■ How to complete this task:
Each line of the records that holds the word "beta" should be copied out.

*** Extracted information

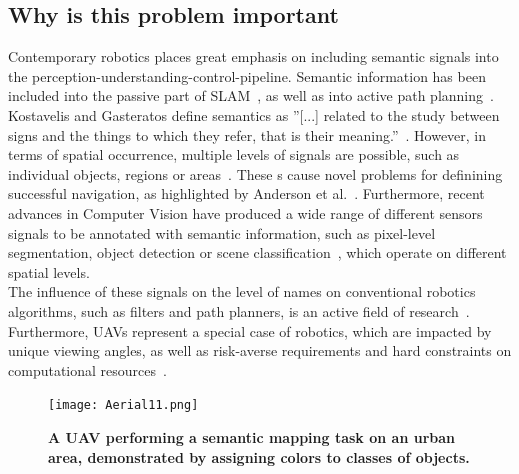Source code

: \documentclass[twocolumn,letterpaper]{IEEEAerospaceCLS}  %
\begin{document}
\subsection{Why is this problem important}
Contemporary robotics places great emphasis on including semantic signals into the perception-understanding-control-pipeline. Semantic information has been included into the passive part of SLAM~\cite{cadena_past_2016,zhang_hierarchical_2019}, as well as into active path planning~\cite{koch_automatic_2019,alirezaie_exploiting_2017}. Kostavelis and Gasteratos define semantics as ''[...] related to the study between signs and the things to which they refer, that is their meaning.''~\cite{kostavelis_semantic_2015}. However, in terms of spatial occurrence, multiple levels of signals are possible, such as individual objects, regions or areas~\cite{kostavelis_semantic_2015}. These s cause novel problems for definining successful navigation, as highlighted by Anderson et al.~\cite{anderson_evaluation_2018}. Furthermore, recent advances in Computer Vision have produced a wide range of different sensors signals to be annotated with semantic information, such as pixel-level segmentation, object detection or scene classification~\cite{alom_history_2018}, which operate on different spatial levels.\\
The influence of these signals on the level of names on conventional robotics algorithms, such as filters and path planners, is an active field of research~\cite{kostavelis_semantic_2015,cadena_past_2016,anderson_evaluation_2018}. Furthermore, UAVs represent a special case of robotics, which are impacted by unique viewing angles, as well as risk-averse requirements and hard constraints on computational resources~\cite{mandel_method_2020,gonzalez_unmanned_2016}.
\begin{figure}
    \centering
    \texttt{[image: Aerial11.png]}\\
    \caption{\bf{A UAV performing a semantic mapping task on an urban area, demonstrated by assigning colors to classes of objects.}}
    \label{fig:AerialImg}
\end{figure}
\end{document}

******
*** Extracted information

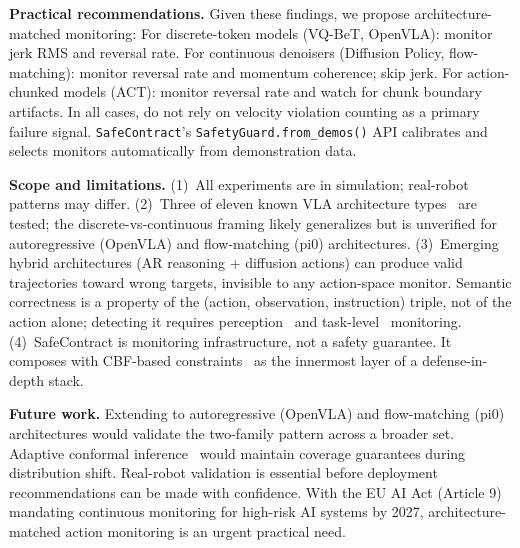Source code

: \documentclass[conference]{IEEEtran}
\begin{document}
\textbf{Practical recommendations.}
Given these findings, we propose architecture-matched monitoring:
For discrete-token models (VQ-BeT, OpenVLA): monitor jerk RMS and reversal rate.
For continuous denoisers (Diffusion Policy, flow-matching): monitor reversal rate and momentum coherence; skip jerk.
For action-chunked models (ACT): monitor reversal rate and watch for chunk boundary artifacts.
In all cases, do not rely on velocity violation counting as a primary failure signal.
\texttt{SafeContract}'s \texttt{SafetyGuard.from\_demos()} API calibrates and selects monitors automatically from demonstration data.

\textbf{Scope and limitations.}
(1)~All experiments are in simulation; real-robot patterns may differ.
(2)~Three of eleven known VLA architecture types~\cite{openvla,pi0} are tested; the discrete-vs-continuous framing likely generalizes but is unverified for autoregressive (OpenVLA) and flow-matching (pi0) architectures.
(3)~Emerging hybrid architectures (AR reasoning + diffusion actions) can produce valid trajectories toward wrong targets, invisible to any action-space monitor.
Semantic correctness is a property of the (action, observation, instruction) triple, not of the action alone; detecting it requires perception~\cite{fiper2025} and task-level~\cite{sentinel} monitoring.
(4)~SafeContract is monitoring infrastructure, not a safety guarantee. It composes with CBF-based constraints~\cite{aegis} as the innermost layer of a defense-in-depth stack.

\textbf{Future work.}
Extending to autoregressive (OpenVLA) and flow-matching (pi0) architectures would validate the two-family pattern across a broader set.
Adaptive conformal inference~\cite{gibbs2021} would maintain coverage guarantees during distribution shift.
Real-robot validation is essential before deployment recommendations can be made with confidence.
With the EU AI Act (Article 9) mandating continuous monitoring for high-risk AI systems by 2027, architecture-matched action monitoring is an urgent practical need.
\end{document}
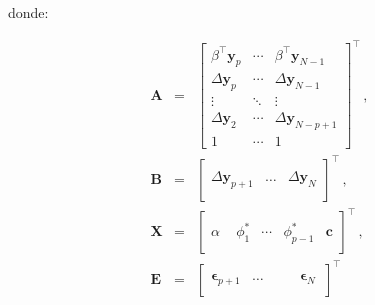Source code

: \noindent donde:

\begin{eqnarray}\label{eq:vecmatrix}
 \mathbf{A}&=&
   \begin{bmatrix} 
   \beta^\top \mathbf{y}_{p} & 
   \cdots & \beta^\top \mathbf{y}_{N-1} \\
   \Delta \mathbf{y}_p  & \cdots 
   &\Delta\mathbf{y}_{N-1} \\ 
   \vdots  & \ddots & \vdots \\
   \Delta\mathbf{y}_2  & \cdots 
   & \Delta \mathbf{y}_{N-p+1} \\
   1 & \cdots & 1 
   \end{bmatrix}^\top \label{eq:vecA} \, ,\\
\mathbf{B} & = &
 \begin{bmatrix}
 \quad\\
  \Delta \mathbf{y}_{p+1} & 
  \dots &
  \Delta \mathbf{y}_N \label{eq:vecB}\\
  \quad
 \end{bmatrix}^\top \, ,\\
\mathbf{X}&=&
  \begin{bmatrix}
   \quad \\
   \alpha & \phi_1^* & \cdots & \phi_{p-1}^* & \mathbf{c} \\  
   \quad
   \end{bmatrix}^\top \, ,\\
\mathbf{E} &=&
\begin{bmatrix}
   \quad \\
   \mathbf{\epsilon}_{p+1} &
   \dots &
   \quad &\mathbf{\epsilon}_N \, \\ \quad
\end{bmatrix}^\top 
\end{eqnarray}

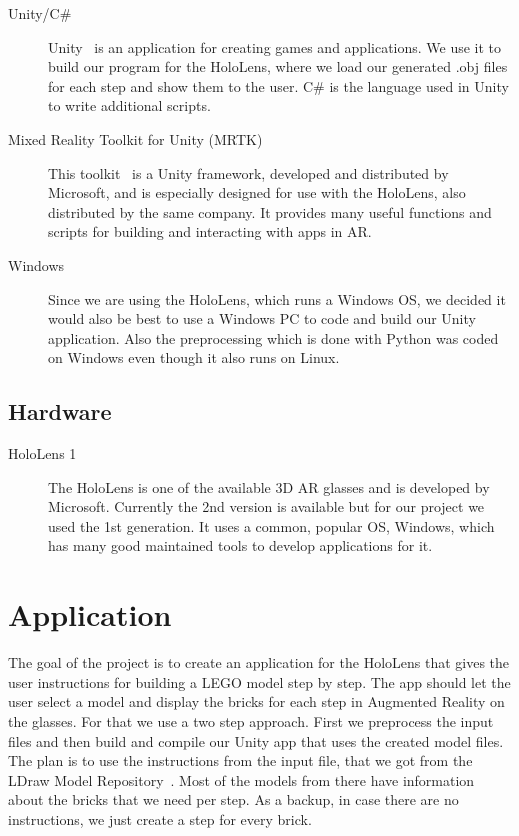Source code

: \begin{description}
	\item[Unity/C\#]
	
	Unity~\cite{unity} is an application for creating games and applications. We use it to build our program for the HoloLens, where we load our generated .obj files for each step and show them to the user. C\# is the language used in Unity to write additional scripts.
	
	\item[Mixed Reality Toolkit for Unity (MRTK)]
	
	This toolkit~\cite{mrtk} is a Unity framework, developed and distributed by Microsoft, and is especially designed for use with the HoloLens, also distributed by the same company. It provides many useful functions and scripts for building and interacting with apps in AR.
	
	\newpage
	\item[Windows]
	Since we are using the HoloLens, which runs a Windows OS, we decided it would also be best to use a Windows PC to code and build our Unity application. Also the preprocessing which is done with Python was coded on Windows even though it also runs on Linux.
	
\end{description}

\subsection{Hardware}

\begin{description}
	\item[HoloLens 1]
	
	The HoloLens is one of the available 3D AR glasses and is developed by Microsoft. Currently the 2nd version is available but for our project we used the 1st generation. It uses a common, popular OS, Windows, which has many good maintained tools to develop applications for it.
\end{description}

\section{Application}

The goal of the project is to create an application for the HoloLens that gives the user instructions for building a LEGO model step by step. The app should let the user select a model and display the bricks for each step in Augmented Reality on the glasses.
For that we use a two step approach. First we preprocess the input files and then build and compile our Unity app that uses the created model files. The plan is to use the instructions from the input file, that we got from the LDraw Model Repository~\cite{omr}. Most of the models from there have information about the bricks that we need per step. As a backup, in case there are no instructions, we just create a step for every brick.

******

■ Reply to the exercise:
   \beta^\top \mathbf{y}_{p} & 
   \cdots & \beta^\top \mathbf{y}_{N-1} \\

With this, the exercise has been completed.